Researchers found that a significant improvement in conductivity parallel to direction of alignment can be obtained by slightly restricting orientation of the uniform distribution. This improvement, however, comes at the expense of a larger drop in perpendicular conductivity. The general form of these results matches that demonstrated by researchers experimenting with carbon nanotube films. Surprisingly, it was found that the highly ordered second case is unable to outperform isotropic networks for any value of θ; thus demonstrating that continuous orientation configurations with some degree of randomness are preferable to highly ordered configurations.
Prior research in this field has studied the effects of orientation on conductivity of 3D carbon nanotube composites, finding that a slight degree of alignment improves conductivity. Computational models have been used to study how percolation probability of 2D random rod dispersions is affected by rod orientation. Others have developed a more sophisticated computational model capable of calculating conductivity of 3D rod dispersions, again finding that a slight degree of axial alignment improves conductivity.

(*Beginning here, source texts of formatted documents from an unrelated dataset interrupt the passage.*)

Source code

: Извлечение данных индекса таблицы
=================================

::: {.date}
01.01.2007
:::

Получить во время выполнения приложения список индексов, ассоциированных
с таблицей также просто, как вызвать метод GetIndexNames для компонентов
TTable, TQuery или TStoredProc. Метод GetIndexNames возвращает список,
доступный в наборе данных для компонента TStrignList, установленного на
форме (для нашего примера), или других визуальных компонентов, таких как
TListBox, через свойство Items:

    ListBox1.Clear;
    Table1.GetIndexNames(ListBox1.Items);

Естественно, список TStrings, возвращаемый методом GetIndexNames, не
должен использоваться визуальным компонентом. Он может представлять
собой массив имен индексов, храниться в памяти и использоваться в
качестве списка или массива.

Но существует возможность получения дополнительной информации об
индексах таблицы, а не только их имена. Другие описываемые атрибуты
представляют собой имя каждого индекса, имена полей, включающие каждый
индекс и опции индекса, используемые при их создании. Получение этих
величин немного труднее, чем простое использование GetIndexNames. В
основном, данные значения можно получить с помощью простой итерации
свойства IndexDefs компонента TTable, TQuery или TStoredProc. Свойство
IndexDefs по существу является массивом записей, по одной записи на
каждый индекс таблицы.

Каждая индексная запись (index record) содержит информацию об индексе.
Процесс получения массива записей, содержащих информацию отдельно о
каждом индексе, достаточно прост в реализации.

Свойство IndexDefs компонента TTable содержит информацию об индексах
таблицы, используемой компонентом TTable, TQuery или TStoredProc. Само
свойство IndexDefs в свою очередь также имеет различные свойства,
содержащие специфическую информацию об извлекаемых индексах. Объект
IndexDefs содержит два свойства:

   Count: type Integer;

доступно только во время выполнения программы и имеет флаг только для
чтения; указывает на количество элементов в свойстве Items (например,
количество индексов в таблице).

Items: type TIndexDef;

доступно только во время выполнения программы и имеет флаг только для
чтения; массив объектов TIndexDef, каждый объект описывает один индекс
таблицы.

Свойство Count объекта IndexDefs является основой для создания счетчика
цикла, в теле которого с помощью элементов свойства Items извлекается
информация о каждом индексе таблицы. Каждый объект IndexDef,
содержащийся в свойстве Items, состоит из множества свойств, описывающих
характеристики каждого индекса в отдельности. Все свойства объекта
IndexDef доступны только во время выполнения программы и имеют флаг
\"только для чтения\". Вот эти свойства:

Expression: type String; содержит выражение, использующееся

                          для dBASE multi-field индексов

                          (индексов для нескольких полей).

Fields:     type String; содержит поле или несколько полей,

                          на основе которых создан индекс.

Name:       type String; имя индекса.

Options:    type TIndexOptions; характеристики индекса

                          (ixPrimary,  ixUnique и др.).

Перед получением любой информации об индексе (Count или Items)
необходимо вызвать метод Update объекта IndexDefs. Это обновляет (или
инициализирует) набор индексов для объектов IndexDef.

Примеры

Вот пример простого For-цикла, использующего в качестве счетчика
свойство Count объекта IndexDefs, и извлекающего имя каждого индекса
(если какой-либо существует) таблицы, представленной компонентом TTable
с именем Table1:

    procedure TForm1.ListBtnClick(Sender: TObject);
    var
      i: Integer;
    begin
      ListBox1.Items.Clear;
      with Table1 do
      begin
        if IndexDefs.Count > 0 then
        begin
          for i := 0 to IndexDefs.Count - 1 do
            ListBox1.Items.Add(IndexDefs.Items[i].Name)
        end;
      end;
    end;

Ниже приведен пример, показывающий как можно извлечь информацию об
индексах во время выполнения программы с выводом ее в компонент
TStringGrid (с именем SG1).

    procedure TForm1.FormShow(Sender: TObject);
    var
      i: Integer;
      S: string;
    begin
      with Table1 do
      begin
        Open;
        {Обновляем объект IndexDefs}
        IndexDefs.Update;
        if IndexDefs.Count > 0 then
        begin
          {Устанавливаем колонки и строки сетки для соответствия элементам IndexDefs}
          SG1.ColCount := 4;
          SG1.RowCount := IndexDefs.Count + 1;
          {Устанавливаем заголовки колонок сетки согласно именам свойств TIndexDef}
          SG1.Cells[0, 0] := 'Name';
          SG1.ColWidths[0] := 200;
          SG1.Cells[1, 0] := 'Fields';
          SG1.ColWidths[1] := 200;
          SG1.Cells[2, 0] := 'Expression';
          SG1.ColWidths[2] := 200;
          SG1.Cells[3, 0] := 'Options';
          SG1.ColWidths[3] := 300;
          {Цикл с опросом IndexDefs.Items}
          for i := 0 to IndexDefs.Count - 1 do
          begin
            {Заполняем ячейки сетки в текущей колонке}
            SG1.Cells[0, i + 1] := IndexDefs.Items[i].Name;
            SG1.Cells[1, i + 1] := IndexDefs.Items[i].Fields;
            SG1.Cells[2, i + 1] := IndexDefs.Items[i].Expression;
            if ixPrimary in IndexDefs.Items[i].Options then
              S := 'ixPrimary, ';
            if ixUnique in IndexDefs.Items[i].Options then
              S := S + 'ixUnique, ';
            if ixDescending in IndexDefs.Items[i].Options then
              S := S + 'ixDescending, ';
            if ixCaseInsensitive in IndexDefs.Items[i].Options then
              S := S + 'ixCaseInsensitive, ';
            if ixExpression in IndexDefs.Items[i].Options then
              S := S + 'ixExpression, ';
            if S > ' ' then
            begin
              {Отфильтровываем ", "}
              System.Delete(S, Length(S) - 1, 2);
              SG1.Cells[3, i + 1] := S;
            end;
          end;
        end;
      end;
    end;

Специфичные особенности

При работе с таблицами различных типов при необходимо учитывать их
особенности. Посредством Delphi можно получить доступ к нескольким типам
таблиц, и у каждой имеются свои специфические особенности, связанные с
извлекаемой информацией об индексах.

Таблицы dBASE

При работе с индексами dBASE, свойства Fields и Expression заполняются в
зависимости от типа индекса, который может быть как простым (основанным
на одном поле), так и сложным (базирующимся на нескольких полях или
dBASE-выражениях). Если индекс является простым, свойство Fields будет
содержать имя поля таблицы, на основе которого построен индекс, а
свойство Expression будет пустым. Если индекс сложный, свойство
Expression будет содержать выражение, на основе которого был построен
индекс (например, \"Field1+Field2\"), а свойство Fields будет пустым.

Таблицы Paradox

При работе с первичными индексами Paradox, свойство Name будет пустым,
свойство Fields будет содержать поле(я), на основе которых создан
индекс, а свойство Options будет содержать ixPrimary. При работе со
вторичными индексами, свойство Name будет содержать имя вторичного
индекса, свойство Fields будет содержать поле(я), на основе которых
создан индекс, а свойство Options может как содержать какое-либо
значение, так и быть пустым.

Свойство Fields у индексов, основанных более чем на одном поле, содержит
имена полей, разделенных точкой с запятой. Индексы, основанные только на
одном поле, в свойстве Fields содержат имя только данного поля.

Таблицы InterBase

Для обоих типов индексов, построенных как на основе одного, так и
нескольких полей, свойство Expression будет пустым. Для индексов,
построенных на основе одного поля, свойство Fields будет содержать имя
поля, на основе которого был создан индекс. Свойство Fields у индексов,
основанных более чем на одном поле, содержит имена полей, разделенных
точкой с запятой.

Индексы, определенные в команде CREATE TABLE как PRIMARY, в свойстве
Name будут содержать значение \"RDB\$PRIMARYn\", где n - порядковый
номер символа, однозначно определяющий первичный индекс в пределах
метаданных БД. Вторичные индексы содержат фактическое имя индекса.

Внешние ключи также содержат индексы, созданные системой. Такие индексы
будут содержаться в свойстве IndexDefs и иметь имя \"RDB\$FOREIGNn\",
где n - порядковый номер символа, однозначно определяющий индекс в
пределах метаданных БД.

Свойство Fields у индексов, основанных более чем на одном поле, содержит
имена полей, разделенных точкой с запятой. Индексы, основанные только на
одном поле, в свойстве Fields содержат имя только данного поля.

"Metal nanowire networks show great potential for application in various forms of technology," said Jagota. "This computational model, which has proven itself accurate through its good fit with previously published data, has demonstrated quantitatively how different orientation configurations can impact conductivity of metal nanowire networks."
"Restriction of orientation can improve conductivity in a single direction by significant amounts, which can be relevant in a variety of technologies where current flow is only required in one direction," said Tansu. "Surprisingly, heavily controlled orientation configurations do not exhibit superior conductivity; some degree of randomness in orientation in fact acts to improve conductivity of the networks. This approach may have tremendous impacts on improving current spreading in optoelectronics devices, specifically on deep ultraviolet emitter with poor p-type contact layer."
This work is supported in part by the National Science Foundation, the Daniel E. '39 and Patricia M. Smith Endowed Chair Professorship Fund, and Center for Photonics and Nanoelectronics at Lehigh University.
Tansu's research team at Lehigh works in the Laboratory for Emerging Photonics and Nanostructures and focuses on the physics and device technologies of semiconductor nanostructures for photonics and energy-efficiency applications. Tansu and his team employ fundamental knowledge derived from physics and chemistry in solving problems in engineering with technological impact. Several of the key applications they pursue include energy efficiency and renewable energy technologies including solid state lighting, solar cells, solar hydrogen, thermoelectricity, as well as deep UV emitters, terahertz photonics and semiconductor lasers for communications.